A Raízen, em recuperação extrajudicial, informou que está em tratativas com credores e demais partes interessadas para construir uma solução consensual para sua reestruturação financeira, após receber questionamento da B3. No entanto, a empresa afirma que ainda não há definição sobre os próximos passos.
“No contexto do seu processo de recuperação extrajudicial, a companhia mantém tratativas e interlocuções com determinados credores financeiros e demais partes interessadas, com o objetivo de construir uma solução consensual para sua reestruturação financeira”, disse a empresa em comunicado ao mercado.

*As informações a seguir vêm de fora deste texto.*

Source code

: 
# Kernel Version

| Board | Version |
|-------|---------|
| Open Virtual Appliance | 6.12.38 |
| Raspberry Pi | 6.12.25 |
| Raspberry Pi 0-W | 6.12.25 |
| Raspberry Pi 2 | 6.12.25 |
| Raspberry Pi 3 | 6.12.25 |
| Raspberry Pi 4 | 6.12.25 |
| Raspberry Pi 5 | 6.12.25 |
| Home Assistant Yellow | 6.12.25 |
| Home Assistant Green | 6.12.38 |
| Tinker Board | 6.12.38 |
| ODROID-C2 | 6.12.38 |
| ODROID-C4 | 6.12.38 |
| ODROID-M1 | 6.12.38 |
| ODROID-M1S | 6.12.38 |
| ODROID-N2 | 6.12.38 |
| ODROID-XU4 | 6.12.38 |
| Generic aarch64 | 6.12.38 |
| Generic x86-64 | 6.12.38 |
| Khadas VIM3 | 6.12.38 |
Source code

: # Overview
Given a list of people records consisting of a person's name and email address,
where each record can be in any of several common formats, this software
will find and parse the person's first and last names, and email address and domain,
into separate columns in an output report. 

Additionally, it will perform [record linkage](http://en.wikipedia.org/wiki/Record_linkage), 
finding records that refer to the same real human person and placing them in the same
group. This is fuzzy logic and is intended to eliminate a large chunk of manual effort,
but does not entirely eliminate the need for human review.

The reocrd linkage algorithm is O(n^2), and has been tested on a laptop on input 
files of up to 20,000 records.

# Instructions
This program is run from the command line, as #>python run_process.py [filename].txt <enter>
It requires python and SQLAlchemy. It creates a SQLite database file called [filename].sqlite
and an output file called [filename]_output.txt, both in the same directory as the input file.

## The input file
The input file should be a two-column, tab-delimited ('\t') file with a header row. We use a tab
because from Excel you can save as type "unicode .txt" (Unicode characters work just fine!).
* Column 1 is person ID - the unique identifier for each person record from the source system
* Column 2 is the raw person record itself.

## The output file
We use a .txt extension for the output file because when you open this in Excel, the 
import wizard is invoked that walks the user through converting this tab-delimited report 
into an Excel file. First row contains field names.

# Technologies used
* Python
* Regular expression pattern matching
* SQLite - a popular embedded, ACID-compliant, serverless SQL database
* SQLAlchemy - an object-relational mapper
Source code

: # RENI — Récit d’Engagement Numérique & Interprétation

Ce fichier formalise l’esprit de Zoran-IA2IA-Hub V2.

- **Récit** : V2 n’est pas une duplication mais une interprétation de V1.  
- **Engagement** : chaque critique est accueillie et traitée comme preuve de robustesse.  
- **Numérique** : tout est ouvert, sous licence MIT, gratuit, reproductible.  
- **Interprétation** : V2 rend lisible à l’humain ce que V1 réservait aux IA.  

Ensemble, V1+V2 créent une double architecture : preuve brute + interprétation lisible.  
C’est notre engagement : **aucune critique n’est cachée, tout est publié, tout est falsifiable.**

O pedido de esclarecimento veio após o Valor Econômico noticiar que a companhia estaria em negociação para uma nova proposta apresentada por bancos credores. O plano, segundo o jornal, prevê que 30% dos recursos obtidos com a vendas dos ativos da companhia na Argentina sejam utilizados para redução de dívida.
Entre as propostas apresentadas também estaria a saída de Rubens Ometto, fundador da controladora Cosan, da presidência do conselho da Raízen. Esse ponto reitera um pedido anterior dos detentores de títulos.
“É natural que alternativas, propostas, cenários e estruturas preliminares, de caráter não vinculante, sejam apresentados, discutidos e eventualmente revistos no curso das negociações”, disse a Raízen.
“A companhia esclarece, contudo, que, até a presente data, não foi celebrada qualquer operação, firmado qualquer acordo vinculante ou tomada qualquer decisão definitiva a respeito dos temas mencionados na referida notícia”, completa.
A empresa enfatizou que quando houver instrumento vinculante ou tomada qualquer decisão definitiva, irá adotar as providências cabíveis para a comunicação ao mercado.
Recuperação extrajudicial da Raízen
A Raízen, joint venture entre a Cosan e a Shell, entrou com um pedido de recuperação extrajudicial em março deste ano, com uma dívida de R$ 65 bilhões. A companhia vem negociando com credores um acordo para evitar a recuperação judicial.
As dificuldades para lidar com as dívidas ocorrem após um período de altos investimentos, clima desfavorável e incêndios em canaviais que prejudicaram as colheitas e reduziram os volumes de esmagamento de cana.
A Shell se comprometeu no mês passado a investir R$ 3,5 bilhões para apoiar a Raízen, enquanto a Cosan se comprometeu com outros R$ 500 milhões, valor que foi considerado ainda insuficiente para lidar com o tamanho do problema da empresa.
O que está na mesa
Outra proposta na mesa envolve troca de dívidas por ações – credores querem quase a totalidade da empresa de açúcar e etanol. Em negociações com a Raízen, detentores de títulos da empresa de açúcar e etanol fizeram uma proposta ousada. A oferta é converter 45% da dívida da companhia em troca de 90% de participação na empresa, de acordo com informações da Bloomberg News.
Seria um acordo de “debt-to-equity swap”, quando ocorre a troca de uma dívida por participação acionária. No caso da proposta, a Raízen receberia um alívio financeiro, com a suspensão do pagamento dessas dívidas.
No entanto, os acionistas atuais perderiam espaço para os credores. Hoje, Cosan e Shell são os principais acionistas, cada um com 50% de ações ordinárias e com 44% do capital total. Já a BlackRock e o banco Norges, da Noruega, têm 0,7% do total. Os 10,5% restantes estão no mercado.